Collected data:
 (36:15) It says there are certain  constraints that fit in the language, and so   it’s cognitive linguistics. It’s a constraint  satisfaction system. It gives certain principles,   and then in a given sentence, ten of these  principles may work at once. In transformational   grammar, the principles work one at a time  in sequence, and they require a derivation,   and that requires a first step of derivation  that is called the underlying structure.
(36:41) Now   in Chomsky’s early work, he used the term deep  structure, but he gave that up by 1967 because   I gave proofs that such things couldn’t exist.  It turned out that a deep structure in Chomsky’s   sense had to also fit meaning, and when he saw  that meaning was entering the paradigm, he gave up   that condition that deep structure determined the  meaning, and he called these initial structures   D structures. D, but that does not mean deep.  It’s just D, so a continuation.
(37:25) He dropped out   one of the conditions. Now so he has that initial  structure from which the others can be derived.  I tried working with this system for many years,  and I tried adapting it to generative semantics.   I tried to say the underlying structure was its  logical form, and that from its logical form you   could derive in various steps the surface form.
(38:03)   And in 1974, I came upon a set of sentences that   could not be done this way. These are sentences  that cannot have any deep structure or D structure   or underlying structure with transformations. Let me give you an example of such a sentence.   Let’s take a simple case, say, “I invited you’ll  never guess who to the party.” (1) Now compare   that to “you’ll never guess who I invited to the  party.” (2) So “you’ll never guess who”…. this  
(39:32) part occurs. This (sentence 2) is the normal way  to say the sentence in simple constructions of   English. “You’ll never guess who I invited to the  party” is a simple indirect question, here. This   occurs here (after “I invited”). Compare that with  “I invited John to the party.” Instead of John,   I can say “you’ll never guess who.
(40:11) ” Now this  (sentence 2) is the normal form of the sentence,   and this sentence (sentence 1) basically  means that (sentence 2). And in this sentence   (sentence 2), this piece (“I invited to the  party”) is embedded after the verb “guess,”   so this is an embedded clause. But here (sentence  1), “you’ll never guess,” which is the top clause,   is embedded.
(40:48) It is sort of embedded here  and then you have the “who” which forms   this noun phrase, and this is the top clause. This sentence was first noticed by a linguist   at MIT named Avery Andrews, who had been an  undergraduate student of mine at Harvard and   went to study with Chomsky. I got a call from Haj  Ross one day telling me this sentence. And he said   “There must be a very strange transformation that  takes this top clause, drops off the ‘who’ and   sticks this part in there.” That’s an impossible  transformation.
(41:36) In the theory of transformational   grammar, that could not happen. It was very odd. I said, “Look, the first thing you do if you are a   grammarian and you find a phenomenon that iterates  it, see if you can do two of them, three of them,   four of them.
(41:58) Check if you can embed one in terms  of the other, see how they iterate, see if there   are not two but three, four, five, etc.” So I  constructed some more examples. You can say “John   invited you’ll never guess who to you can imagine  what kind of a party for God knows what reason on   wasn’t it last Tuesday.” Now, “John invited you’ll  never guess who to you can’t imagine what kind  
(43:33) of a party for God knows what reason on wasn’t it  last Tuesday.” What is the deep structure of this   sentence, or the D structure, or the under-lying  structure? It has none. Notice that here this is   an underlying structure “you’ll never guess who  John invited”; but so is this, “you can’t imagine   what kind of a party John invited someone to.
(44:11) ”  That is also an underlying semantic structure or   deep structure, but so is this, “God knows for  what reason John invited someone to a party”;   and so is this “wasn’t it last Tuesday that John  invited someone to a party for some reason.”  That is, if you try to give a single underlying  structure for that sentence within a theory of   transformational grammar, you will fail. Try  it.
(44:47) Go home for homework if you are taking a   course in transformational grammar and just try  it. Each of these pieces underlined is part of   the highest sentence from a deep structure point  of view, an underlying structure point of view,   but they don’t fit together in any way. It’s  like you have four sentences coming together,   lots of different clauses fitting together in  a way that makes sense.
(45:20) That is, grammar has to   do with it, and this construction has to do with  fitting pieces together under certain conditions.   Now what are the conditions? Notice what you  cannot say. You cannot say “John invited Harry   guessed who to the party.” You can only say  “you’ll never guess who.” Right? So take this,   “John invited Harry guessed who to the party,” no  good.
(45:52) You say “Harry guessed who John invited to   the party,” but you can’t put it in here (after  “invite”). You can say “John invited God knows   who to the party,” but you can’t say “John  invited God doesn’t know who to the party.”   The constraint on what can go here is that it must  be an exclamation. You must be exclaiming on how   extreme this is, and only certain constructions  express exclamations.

**Aim of the task**
Beginning with the line above that contains "(39:32) part occurs.", copy each line exactly up to and including the line that contains "clause,   is embedded.", and go no further.

**Answer to the exercise**
(39:32) part occurs. This (sentence 2) is the normal way  to say the sentence in simple constructions of   English. “You’ll never guess who I invited to the  party” is a simple indirect question, here. This   occurs here (after “I invited”). Compare that with  “I invited John to the party.” Instead of John,   I can say “you’ll never guess who.
(40:11) ” Now this  (sentence 2) is the normal form of the sentence,   and this sentence (sentence 1) basically  means that (sentence 2). And in this sentence   (sentence 2), this piece (“I invited to the  party”) is embedded after the verb “guess,”   so this is an embedded clause. But here (sentence  1), “you’ll never guess,” which is the top clause,   is embedded.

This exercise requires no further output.